Resveratrol, your friendly red wine component, has been attributed to all sorts of wonderful things like protection from free radical damage and antioxidant properties to anti-inflammatory properties and health benefits. Resveratrol is usually found in red wine and in the skin of red grapes and it is commonly derived from a plant called Japanese knotsweed as well. Previous studies have already found Resveratrol to offer all sorts of health benefits. Vine Vera reviewed one study that was conducted in the year 2012 which showed that Resveratrol helped in balancing issues when administered in a group of mice. Another study that was conducted in the year 2011 also showed that Resveratrol countered the effects of inability and helped the body to stay physically active. Other studies on Resveratrol have found that the compound works wonders in protecting the body from obesity and also reduces the risks of blood clotting. It now seems that Resveratrol might also be beneficial in helping patients suffering from Type 2 diabetes mellitus.

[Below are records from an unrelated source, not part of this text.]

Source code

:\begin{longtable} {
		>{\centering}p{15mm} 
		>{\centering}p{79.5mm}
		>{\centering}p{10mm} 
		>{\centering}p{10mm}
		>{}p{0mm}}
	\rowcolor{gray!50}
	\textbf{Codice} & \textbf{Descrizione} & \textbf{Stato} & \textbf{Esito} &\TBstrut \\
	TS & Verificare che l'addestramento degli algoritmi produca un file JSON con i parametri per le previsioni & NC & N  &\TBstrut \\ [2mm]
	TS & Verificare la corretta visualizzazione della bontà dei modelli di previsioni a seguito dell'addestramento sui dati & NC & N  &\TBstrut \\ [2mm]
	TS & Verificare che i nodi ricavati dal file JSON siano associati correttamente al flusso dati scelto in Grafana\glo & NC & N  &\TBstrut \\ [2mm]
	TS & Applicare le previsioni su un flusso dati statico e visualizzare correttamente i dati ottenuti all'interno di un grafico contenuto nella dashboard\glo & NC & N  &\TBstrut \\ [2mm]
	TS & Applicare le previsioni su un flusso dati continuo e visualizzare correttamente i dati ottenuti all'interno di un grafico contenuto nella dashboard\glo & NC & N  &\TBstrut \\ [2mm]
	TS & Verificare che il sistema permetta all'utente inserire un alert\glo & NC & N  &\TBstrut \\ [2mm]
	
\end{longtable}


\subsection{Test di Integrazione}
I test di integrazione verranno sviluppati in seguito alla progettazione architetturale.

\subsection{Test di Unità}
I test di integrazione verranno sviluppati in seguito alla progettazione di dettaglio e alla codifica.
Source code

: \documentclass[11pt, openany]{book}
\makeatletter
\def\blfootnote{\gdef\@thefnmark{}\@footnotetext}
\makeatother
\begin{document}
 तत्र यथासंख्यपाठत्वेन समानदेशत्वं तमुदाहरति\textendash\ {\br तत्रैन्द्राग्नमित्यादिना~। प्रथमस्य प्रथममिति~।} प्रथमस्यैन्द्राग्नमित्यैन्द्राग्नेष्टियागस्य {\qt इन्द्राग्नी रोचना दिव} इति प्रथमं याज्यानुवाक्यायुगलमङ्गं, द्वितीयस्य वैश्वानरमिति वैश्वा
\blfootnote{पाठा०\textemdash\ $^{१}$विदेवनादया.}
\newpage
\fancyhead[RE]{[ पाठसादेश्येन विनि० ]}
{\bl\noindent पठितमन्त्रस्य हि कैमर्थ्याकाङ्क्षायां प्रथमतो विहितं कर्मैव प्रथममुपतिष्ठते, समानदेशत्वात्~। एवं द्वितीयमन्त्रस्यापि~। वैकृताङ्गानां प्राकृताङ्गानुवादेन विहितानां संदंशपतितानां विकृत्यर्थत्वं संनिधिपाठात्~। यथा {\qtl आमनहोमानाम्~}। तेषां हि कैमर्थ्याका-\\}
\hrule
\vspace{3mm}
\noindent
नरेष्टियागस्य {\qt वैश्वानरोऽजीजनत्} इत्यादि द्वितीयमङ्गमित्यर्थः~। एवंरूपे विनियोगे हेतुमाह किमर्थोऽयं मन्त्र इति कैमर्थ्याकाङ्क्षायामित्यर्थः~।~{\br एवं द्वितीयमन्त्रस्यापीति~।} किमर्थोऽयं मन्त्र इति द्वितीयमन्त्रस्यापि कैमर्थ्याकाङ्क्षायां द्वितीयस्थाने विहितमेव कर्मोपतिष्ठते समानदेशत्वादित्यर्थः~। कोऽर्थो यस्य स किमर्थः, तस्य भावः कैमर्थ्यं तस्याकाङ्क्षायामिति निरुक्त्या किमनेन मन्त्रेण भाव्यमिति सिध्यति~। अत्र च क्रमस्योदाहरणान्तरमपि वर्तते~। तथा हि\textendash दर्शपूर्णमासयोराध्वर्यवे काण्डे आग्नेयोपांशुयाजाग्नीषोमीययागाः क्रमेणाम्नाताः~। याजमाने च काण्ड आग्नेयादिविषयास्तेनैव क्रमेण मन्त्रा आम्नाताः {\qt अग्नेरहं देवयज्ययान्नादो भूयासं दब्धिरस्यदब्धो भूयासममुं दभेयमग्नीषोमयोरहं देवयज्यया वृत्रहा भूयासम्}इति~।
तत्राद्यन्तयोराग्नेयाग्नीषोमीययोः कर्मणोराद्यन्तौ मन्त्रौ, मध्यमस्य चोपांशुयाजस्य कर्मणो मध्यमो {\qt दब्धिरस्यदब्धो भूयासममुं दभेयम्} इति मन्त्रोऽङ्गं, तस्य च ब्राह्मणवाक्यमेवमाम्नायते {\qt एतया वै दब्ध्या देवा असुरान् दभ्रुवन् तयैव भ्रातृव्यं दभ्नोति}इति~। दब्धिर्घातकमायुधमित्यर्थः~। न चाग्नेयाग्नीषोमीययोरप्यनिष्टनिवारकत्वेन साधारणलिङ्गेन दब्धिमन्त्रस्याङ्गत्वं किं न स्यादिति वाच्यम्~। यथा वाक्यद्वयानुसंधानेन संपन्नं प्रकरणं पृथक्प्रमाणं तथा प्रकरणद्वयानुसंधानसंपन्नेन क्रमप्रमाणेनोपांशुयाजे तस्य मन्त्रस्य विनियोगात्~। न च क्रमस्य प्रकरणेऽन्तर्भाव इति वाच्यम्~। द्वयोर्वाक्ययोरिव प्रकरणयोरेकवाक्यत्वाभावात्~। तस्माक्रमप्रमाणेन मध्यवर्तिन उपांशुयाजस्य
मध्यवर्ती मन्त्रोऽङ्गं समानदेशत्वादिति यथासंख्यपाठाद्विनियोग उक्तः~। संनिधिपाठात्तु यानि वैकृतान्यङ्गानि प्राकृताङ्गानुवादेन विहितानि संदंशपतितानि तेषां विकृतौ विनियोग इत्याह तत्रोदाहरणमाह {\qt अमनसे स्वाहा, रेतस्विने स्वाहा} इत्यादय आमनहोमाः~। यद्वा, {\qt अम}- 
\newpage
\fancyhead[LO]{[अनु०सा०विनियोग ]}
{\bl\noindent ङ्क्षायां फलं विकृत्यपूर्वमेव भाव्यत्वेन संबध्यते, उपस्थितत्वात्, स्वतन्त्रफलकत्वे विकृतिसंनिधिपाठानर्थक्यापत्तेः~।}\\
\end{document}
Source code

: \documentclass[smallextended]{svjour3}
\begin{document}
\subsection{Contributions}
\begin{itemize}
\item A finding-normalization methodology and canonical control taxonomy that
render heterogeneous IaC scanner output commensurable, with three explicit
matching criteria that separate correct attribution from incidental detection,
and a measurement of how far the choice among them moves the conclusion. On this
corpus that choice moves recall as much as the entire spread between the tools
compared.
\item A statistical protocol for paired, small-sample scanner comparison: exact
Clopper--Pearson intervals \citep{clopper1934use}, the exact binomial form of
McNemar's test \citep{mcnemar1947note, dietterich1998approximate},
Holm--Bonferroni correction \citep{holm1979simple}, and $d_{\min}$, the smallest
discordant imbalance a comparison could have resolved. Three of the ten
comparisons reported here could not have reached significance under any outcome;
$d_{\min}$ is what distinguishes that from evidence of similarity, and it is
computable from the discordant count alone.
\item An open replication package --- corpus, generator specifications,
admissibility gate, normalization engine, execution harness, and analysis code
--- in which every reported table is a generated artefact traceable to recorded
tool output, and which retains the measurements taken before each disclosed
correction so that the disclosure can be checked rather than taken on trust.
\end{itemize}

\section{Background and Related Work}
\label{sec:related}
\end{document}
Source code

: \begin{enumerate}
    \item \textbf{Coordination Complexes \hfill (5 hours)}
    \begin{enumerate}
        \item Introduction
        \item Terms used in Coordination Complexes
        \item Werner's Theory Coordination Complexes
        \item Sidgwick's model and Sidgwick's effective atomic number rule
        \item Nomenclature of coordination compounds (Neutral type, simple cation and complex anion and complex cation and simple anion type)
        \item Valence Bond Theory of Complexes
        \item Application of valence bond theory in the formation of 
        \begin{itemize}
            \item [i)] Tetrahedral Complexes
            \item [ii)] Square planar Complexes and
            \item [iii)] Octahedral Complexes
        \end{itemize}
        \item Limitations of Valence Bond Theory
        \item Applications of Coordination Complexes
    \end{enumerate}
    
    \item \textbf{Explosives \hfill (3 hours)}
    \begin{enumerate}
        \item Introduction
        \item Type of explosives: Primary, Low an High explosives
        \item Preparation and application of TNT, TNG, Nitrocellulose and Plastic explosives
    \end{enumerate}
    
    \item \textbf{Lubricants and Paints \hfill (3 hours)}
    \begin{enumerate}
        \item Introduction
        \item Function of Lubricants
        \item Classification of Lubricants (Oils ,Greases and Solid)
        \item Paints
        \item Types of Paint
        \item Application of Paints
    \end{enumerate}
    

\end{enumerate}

This revelation was made by a group of researchers in a review that was published in the Molecular Nutrition and Food Research Journal. According to this review, Resveratrol was found to be extremely effective in treating the Type 2 diabetes mellitus in animal models. The evidence from the study also suggests that Resveratrol might actually benefit Type 2 diabetes as well. This review that was conducted by the researchers is actually based on a group of studies that examined a total of 196 type 2 diabetes mellitus patients. These studies had found Resveatrol to act as an adjunct to pharmaceutical intervention of the Type 2 diabetes mellitus. The studies had also shown Resveratrol to be very effective in lowering hemoglobin A1c, systolic blood pressure and creatinine concentrations.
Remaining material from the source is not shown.